We do highways: why not adopt legislative districts, too?




Night before last, The Rachel Maddow Show featured video of New York Congressman John Faso assuring a constituent with a brain tumor he would not vote to cause her to lose her insurance cover.

Then he did vote to cause her to lose her insurance cover.

Last night, an adjoining district's congressman, Sean Patrick Maloney, offered- only partly in jest- to go over to Faso's district and answer questions Faso won't.


It got to be kind of humorous as Maloney went on about adopting the next-door district.

Of course, lots of voters in North Carolina wish they could be adopted by a different legislator that they one or two they've got.

See, the thing about gerrymandering is that it doesn't just help the party in power get and hold way more seats than they actually won in total votes.

Minority party voters get stacked in their own ghettos- sometimes literally. If you're a North Carolina Democrat and can win a seat in Raleigh, you're pretty much in for life unless you annoy Senate boss Phil Berger or his poodle, Speaker Tim Moore.

I know this is true.

I wrote District 37 Senator Jeff Jackson a year and a half ago, asking him to adopt me out of District 38. My District 38 senator, Joel Ford, is a doofus who wins by staggering margins and is dividing his time between backbenching in Raleigh and running for mayor of Charlotte.

Ford is a thin-skinned DINO. Jackson is also a Democrat, but he isn't endlessly trying to get votes based on how much Republicans like him. Republicans in Raleigh would saute Joel Ford in a wok and serve him on toast points if Phil Berger woke up one day and found he was having a bad facial stubble day. They think Ford is a complete tool, and not a useful one.

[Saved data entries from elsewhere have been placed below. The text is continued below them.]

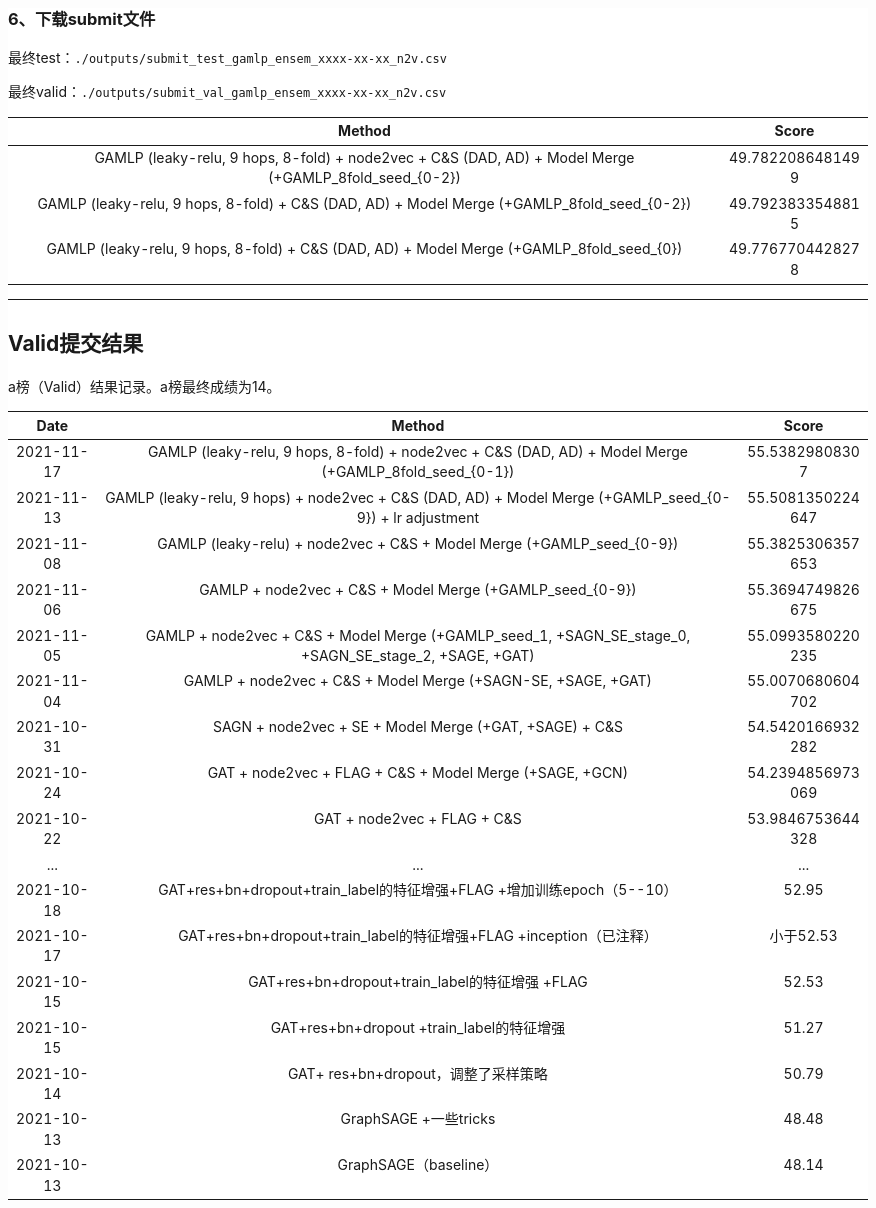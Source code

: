 

### 6、下载submit文件
最终test：`./outputs/submit_test_gamlp_ensem_xxxx-xx-xx_n2v.csv`

最终valid：`./outputs/submit_val_gamlp_ensem_xxxx-xx-xx_n2v.csv`

| Method | Score |
|:-:|:-:|
| GAMLP (leaky-relu, 9 hops, 8-fold) + node2vec + C&S (DAD, AD) + Model Merge (+GAMLP_8fold_seed_{0-2}) | 49.7822086481499 |
| GAMLP (leaky-relu, 9 hops, 8-fold) + C&S (DAD, AD) + Model Merge (+GAMLP_8fold_seed_{0-2}) | 49.7923833548815 |
| GAMLP (leaky-relu, 9 hops, 8-fold) + C&S (DAD, AD) + Model Merge (+GAMLP_8fold_seed_{0}) | 49.7767704428278 |  

----

## Valid提交结果

a榜（Valid）结果记录。a榜最终成绩为14。

|Date  | Method | Score |
|:-:|:-:|:-:|
| 2021-11-17 | GAMLP (leaky-relu, 9 hops, 8-fold) + node2vec + C&S (DAD, AD) + Model Merge (+GAMLP_8fold_seed_{0-1})  |  55.53829808307 |
| 2021-11-13 | GAMLP (leaky-relu, 9 hops) + node2vec + C&S (DAD, AD) + Model Merge (+GAMLP_seed_{0-9}) + lr adjustment | 55.5081350224647 |
| 2021-11-08 | GAMLP (leaky-relu) + node2vec + C&S + Model Merge (+GAMLP_seed_{0-9}) | 55.3825306357653 |
| 2021-11-06 | GAMLP + node2vec + C&S + Model Merge (+GAMLP_seed_{0-9}) | 55.3694749826675 |
| 2021-11-05| GAMLP + node2vec + C&S + Model Merge (+GAMLP_seed_1, +SAGN_SE_stage_0, +SAGN_SE_stage_2, +SAGE, +GAT)  | 55.0993580220235 |
| 2021-11-04| GAMLP + node2vec + C&S + Model Merge (+SAGN-SE, +SAGE, +GAT)  | 55.0070680604702 |
| 2021-10-31 | SAGN + node2vec + SE + Model Merge (+GAT, +SAGE) + C&S | 54.5420166932282 |
| 2021-10-24 | GAT + node2vec + FLAG + C&S + Model Merge (+SAGE, +GCN) | 54.2394856973069 |
| 2021-10-22 | GAT + node2vec + FLAG + C&S | 53.9846753644328 |
| ... | ... | ... |
| 2021-10-18 | GAT+res+bn+dropout+train_label的特征增强+FLAG  +增加训练epoch（5--10） | 52.95 |
| 2021-10-17 | GAT+res+bn+dropout+train_label的特征增强+FLAG  +inception（已注释） | 小于52.53 |
| 2021-10-15 | GAT+res+bn+dropout+train_label的特征增强  +FLAG | 52.53 |
| 2021-10-15 | GAT+res+bn+dropout  +train_label的特征增强 | 51.27 |
| 2021-10-14 | GAT+  res+bn+dropout，调整了采样策略 | 50.79 |
| 2021-10-13 | GraphSAGE   +一些tricks | 48.48 |
| 2021-10-13 | GraphSAGE（baseline） | 48.14 |

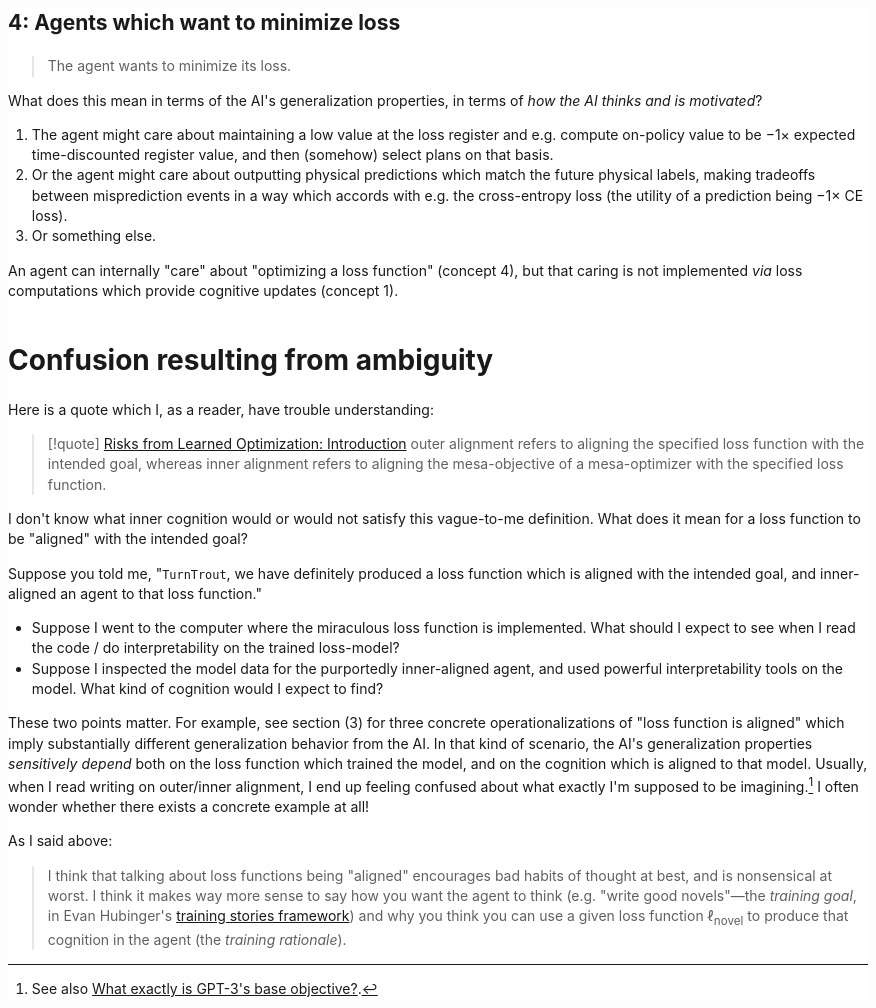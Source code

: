 ## 4: Agents which want to minimize loss

> The agent wants to minimize its loss.

What does this mean in terms of the AI's generalization properties, in terms of _how the AI thinks and is motivated_?

1.  The agent might care about maintaining a low value at the loss register and e.g. compute on-policy value to be $-1 \times$ expected time-discounted register value, and then (somehow) select plans on that basis. 
2.  Or the agent might care about outputting physical predictions which match the future physical labels, making tradeoffs between misprediction events in a way which accords with e.g. the cross-entropy loss (the utility of a prediction being $-1\times$ CE loss). 
3.  Or something else.

An agent can internally "care" about "optimizing a loss function" (concept 4), but that caring is not implemented _via_ loss computations which provide cognitive updates (concept 1). 

# Confusion resulting from ambiguity

Here is a quote which I, as a reader, have trouble understanding:

> [!quote]  [Risks from Learned Optimization: Introduction](https://www.lesswrong.com/posts/FkgsxrGf3QxhfLWHG/risks-from-learned-optimization-introduction) 
> outer alignment refers to aligning the specified loss function with the intended goal, whereas inner alignment refers to aligning the mesa-objective of a mesa-optimizer with the specified loss function. 

I don't know what inner cognition would or would not satisfy this vague-to-me definition. What does it mean for a loss function to be "aligned" with the intended goal? 

Suppose you told me, "`TurnTrout`, we have definitely produced a loss function which is aligned with the intended goal, and inner-aligned an agent to that loss function." 

- Suppose I went to the computer where the miraculous loss function is implemented. What should I expect to see when I read the code / do interpretability on the trained loss-model? 
- Suppose I inspected the model data for the purportedly inner-aligned agent, and used powerful interpretability tools on the model. What kind of cognition would I expect to find?

These two points matter. For example, see section (3) for three concrete operationalizations of "loss function is aligned" which imply substantially different generalization behavior from the AI. In that kind of scenario, the AI's generalization properties _sensitively depend_ both on the loss function which trained the model, and on the cognition which is aligned to that model.  Usually, when I read writing on outer/inner alignment, I end up feeling confused about what exactly I'm supposed to be imagining.[^2] I often wonder whether there exists a concrete example at all!

As I said above:

> I think that talking about loss functions being "aligned" encourages bad habits of thought at best, and is nonsensical at worst. I think it makes way more sense to say how you want the agent to think (e.g. "write good novels"—the _training goal_, in Evan Hubinger's [training stories framework](https://www.lesswrong.com/posts/FDJnZt8Ks2djouQTZ/how-do-we-become-confident-in-the-safety-of-a-machine)) and why you think you can use a given loss function  $\ell_\text{novel}$ to produce that cognition in the agent (the _training rationale_).


[^1]: Leo Gao [wrote](https://www.lesswrong.com/posts/jP9cKxqwqk2qQ6HiM/towards-deconfusing-wireheading-and-reward-maximization#Outside_world_objectives_are_the_policy_s_optimization_target):
[^2]: See also [What exactly is GPT-3's base objective?](https://www.lesswrong.com/posts/Nq58w4SiZMjHdAPaX/what-exactly-is-gpt-3-s-base-objective).
[^3]: As I understand this quote, I think it's somewhat more complicated. I have some vague desire to acausally cooperate with certain entities in other Everett branches and even in (if they exist) different universes governed by different physical laws. My values do not have to steer my decision-making _only_ based my beliefs about physical facts, although they often seem to.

Ford's dismally offhand responsiveness to constituents would be terrible but for his House colleague, Rep. Beverly Earle. She's my state rep. I wrote her abut a bill in March.

Nearly seven weeks later, she hasn't even felt the need to acknowledge receiging it. She got 76% of the vote last fall: she doesn't have to pay her voters any mind.

I wrote Senate boss Berger, too, asking if he could run a line from my house the mile or so over to Senator Jackson's district back last year, when the US Court of Appeals tossed out my district's lines for  being surgically drawn to stack minority voters in it, and Senator Jackson's, and give the rest of Mecklenburg's seats to Republicans.

Surely it is easy to do, I pointed out. You guys created a noncontiguous district joined only by an interstate overpass up the road from me. My congressional district has been notorious for over twenty years as the most-gerrymandered in history.

Berger didn't respond either.

But Senator Jackson answers my mail, and he doesn't hafta. I can't imagine Ford or Earle calling him up, wanting me back.